A Metro story yesterday gave an incorrect location for Foundry United Methodist Church. The church is at 1500 16th St. NW in the District. (Published 1/3/93)

The Rev. Everett Goodwin knows only too well what a complicated business it can be to provide a spiritual home for a president.

He recalls the metal detectors, bomb-sniffing dogs, squadrons of Secret Service agents and hordes of pickets that became a regular feature of Sunday mornings at First Baptist Church in Northwest Washington during the years President Carter was a member.

Nevertheless, said Goodwin, senior minister at First Baptist, he and his flock of about 1,000 gladly would endure the inconveniences again for the chance to count President-elect Clinton, a Baptist, among the church's members. Clinton's wife, Hillary, and his daughter, Chelsea, are Methodists.

"You don't have much trouble filling up the church when the president attends," Goodwin said, jokingly. "Some of our most wonderful contributing members joined the church in those years, and stayed after the Carters left."

In the District and the inner suburbs, religious leaders of many churches are writing letters, making telephone calls and presumably praying that the Clintons will join their congregations after they settle into the White House this month.

Goodwin was among the first of several ministers to extend a written invitation to the Clintons, and his church, on 16th Street NW, appears to have the inside track: It will be the site of a private inauguration eve prayer service attended by family and friends of Clinton and Vice President-elect Gore.

After the private service on Jan. 19, an all-night ecumenical prayer service featuring speakers and groups from across the city will be held.

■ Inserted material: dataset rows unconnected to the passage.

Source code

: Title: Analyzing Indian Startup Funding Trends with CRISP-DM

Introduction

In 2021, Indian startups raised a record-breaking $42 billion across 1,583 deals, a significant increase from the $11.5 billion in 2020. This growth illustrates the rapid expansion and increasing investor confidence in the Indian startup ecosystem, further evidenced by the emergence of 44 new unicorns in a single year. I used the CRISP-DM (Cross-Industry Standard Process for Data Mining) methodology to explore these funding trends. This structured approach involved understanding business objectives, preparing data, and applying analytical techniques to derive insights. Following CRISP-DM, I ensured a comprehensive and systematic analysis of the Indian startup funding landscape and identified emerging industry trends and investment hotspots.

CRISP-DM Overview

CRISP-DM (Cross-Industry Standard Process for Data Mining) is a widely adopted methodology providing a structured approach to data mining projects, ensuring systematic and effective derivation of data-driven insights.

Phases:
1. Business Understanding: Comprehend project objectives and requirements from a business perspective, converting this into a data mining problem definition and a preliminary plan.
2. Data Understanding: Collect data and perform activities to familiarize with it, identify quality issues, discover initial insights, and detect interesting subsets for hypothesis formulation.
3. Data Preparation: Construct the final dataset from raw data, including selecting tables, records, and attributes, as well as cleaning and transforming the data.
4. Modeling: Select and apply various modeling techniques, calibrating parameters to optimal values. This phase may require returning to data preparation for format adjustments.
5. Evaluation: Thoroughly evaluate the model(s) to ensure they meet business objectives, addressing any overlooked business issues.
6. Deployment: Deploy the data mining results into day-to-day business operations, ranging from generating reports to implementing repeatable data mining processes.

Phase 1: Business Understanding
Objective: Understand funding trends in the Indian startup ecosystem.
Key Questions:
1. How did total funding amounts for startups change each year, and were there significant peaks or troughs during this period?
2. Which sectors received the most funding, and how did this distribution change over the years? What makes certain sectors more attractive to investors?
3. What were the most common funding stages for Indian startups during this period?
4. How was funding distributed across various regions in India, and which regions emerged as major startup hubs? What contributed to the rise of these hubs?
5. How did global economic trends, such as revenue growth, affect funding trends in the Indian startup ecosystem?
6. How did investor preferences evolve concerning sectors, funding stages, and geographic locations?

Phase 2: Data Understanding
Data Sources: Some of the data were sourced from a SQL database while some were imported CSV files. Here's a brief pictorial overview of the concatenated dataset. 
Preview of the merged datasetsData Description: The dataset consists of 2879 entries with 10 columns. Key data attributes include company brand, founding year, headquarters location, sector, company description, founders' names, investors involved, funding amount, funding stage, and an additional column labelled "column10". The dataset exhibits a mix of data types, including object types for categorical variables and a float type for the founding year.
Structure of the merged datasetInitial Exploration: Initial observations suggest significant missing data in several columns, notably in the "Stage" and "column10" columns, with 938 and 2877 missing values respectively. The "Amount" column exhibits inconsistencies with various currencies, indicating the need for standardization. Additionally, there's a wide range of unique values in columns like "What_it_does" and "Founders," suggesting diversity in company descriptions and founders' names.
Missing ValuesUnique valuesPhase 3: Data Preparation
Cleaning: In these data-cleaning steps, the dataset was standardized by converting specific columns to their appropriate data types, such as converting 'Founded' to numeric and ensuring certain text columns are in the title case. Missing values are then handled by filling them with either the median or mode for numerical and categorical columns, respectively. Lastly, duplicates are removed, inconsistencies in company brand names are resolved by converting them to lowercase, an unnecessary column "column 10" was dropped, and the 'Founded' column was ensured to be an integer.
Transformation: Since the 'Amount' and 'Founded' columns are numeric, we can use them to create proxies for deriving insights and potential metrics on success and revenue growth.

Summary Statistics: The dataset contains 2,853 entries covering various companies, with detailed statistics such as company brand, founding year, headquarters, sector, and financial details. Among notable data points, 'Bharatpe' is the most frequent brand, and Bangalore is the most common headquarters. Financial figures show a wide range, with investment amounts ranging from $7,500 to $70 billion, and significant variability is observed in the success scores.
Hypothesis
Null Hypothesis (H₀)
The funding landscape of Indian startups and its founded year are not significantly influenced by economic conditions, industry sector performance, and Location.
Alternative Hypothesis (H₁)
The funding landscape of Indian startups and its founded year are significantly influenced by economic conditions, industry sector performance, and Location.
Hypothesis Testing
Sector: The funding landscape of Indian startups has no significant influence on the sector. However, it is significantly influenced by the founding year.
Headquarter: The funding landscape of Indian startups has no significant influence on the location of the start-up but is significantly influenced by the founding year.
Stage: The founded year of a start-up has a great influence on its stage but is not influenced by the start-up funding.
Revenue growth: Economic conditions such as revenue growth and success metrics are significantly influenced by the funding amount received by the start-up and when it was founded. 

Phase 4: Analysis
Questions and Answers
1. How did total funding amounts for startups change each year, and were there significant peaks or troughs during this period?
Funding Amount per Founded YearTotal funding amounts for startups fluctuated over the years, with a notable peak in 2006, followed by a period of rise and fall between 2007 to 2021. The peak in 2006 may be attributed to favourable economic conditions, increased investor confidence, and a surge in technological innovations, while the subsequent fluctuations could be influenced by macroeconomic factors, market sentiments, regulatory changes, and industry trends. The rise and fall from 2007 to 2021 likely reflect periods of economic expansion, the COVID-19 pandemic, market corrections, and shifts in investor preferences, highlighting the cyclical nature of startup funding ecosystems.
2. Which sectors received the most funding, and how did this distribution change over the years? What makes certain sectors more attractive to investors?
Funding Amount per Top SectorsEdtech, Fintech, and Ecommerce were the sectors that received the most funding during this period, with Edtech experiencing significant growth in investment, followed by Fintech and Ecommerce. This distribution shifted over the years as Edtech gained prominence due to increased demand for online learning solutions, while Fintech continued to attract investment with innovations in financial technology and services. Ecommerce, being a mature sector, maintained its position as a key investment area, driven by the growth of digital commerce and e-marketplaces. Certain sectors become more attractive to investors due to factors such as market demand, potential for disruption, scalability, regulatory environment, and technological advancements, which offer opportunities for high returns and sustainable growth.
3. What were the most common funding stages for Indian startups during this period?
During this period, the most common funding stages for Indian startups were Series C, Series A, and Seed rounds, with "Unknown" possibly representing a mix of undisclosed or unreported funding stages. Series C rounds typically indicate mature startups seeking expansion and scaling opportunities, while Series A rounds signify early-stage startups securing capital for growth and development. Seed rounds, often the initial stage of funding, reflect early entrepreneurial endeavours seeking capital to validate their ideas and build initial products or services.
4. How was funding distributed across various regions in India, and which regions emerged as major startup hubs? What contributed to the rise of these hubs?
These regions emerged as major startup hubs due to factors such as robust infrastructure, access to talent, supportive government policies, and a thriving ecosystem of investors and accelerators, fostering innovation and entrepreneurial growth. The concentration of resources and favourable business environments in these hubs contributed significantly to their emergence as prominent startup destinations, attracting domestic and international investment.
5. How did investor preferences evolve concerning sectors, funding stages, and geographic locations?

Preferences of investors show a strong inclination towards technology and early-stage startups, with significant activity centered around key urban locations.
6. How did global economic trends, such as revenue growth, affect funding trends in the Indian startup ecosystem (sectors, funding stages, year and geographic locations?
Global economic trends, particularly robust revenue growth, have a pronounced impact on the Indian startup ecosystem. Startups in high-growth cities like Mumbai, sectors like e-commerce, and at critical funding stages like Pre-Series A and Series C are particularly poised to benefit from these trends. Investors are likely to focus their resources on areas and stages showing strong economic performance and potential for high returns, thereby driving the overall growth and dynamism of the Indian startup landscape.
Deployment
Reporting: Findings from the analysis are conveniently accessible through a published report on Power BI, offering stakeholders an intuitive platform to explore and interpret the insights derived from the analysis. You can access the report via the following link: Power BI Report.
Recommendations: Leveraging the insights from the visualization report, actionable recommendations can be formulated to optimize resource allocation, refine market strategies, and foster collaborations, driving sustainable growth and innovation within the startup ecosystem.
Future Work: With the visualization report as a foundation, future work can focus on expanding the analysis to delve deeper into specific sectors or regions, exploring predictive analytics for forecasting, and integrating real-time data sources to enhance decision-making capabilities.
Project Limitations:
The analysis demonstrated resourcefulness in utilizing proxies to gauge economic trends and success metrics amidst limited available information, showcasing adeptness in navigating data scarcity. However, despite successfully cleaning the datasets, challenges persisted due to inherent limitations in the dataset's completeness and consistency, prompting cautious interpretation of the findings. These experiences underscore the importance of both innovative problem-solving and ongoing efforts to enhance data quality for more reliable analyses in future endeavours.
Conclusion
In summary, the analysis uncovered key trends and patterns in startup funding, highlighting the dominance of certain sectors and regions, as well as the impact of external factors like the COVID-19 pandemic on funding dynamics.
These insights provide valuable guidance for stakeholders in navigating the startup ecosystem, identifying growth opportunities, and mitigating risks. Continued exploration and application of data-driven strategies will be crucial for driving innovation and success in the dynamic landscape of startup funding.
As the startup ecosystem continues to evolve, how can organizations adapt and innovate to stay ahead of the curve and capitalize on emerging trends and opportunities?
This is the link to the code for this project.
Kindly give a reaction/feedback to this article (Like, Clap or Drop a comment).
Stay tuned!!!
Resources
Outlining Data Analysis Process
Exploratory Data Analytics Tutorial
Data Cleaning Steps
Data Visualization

Clinton press officials said no decision has been made about where Clinton will attend church, although some in the religious community say First Baptist is favored because of its patrician congregation and its convenient location a half-mile from the White House.

Presidents Bush and Reagan, both Episcopalians, usually worshiped at St. John's Episcopal Church, just across Lafayette Square from the White House.

Bill and Hillary Clinton are active in their churches in Little Rock, Ark., according to their press officials. The president-elect attends Immanuel Baptist while his wife attends First United Methodist. Chelsea, 12, joined her mother's church last spring.

Among the Methodist churches that have extended invitations to the First Family, Foundry United Methodist Church in Georgetown is considered by many to be on the short list for Hillary and Chelsea Clinton.

"I would say without hesitation {that} to have . . . the First Family as part of our church family would be a great privilege," said Phillip Wagoman, senior pastor of Foundry, which has about 1,400 members and is one of the oldest and wealthiest churches in the city. Church officials said Secret Service agents recently were there to review possible security arrangements.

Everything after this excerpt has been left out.